*Recorded data*

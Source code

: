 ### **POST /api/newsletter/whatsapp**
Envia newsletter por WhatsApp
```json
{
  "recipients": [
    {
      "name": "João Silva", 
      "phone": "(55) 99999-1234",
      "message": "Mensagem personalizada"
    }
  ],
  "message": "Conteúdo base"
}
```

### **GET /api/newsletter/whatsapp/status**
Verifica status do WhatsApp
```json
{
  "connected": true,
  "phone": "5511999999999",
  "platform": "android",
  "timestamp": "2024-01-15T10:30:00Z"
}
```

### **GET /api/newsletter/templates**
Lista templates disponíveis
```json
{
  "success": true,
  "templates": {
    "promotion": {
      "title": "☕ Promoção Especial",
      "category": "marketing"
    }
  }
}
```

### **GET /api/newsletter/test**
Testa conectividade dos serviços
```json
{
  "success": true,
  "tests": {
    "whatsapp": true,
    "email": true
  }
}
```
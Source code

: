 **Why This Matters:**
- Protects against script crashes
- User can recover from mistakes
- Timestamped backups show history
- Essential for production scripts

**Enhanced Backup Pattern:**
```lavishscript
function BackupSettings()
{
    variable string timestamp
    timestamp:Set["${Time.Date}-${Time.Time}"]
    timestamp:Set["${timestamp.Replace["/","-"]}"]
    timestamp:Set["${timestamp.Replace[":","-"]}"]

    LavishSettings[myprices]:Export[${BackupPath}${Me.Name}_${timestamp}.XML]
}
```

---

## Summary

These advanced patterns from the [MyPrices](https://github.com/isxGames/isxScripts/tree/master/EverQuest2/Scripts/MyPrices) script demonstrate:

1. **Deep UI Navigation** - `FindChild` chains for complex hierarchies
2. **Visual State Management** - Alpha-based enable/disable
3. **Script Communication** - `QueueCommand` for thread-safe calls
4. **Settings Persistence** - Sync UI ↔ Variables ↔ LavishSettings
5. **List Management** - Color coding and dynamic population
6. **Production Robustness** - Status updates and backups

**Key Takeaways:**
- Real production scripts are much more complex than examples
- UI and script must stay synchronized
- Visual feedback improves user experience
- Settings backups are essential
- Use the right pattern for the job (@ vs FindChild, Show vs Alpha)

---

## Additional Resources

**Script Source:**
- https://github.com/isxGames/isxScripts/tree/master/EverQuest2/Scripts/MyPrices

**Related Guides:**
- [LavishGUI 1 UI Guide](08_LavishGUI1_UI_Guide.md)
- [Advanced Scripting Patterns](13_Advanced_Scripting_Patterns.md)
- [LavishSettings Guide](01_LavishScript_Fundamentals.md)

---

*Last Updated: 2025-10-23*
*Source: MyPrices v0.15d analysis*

*Your task*
Scan the records above for the word "Alpha". Show each line in which it appears.

*Expected output*
2. **Visual State Management** - Alpha-based enable/disable
- Use the right pattern for the job (@ vs FindChild, Show vs Alpha)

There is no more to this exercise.